Abstract Multiplexed imaging of tissues is an approach that holds promise for improving early detection, diagnosis, and treatment of cancer. Here, we investigated multiplexed histological images of paired pre- and on-treatment samples from nine patients with immunotherapy-refractory non-small cell lung cancer (NSCLC) treated with an oral HDAC inhibitor (vorinostat) combined with a PD-1 inhibitor (pembrolizumab). Patient responses comprised of either stable disease (SD) or progressive disease (PD).
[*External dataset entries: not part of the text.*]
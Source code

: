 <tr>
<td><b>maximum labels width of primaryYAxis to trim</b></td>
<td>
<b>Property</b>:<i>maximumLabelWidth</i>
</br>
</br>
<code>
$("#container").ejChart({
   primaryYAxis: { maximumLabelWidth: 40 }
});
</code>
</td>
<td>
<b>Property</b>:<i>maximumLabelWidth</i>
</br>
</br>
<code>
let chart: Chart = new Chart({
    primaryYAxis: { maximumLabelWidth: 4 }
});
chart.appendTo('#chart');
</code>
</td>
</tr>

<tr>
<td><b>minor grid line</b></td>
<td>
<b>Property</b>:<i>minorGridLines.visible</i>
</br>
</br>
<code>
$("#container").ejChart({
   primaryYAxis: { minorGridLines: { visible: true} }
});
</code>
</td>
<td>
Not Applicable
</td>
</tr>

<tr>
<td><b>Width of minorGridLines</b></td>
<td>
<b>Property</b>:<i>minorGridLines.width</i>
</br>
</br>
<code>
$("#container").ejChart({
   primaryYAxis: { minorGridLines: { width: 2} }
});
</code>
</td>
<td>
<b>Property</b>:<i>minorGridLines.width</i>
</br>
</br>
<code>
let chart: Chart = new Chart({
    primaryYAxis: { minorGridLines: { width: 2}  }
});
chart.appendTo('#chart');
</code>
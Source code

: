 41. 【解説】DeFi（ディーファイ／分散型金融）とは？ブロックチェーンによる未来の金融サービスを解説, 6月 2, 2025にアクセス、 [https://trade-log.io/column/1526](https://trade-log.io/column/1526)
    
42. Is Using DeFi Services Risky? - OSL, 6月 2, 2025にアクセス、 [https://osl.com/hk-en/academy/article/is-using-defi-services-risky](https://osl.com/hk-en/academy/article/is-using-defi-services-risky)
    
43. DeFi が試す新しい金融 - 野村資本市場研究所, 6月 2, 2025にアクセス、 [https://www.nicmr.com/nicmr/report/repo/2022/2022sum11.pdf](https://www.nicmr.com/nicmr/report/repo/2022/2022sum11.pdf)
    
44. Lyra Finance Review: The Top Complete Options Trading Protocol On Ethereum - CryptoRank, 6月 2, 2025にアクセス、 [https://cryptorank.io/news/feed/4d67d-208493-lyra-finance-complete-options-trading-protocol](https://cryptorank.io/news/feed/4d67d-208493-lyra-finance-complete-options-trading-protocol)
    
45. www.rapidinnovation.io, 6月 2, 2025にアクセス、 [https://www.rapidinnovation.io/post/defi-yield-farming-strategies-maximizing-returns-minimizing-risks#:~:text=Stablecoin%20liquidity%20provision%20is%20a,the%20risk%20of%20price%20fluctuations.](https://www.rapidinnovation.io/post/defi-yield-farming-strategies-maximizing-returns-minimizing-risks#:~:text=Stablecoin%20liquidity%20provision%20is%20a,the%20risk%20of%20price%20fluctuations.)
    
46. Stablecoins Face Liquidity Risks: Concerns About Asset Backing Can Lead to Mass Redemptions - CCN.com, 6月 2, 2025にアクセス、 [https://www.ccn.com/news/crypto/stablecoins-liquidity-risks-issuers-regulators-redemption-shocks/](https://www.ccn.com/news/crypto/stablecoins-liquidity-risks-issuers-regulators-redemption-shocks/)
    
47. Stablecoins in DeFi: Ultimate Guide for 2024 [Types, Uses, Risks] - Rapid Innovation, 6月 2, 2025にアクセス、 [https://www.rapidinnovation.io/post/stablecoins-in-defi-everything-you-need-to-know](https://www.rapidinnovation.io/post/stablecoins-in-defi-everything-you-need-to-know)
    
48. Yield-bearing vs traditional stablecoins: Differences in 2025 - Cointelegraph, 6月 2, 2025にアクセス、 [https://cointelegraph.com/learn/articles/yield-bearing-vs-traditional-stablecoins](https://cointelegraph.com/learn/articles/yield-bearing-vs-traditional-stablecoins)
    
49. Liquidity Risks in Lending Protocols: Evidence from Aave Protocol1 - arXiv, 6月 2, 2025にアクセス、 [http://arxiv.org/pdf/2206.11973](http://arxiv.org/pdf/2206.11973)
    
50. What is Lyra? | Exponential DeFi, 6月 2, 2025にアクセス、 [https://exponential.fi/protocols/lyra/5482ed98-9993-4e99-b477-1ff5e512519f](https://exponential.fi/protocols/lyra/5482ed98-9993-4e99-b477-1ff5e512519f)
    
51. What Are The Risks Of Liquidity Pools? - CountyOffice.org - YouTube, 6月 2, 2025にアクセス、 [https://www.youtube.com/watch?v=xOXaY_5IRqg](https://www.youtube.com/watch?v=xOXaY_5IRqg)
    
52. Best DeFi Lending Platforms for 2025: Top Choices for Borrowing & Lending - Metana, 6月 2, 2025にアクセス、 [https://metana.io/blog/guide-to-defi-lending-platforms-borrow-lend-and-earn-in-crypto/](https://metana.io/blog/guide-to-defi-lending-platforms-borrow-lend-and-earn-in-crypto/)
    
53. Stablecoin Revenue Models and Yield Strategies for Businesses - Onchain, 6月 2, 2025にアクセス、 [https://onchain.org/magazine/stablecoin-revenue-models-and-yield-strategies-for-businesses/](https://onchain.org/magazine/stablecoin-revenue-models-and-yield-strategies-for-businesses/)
An extensive multiplexed-image analysis pipeline involving both cell segmentation and quadrats, coupled with spatial statistics, machine learning, and deep learning was built to analyze the spatial and temporal features that predict disease progression and identify potential clinical biomarkers. Distinct spatial immune ecologies existed between SD and PD patients, and tumors from PD patients were already characterized by an immune-suppressive environment prior to treatment. Finally, the learned spatial ecologies predicted disease progression better than PD-L1 status alone, suggesting these ecologies could be used as potential companion biomarkers with PD-L1 in NSCLC. These findings will be investigated in a larger-cohort study generated from an ongoing clinical trial (NCT02638090) that includes a wider range of responses including complete and partial responders. Together, this study developed a computational infrastructure for analyzing multiplex imaging to predict immunotherapy response in NSCLC, which can potentially be generalized to any type of cancer.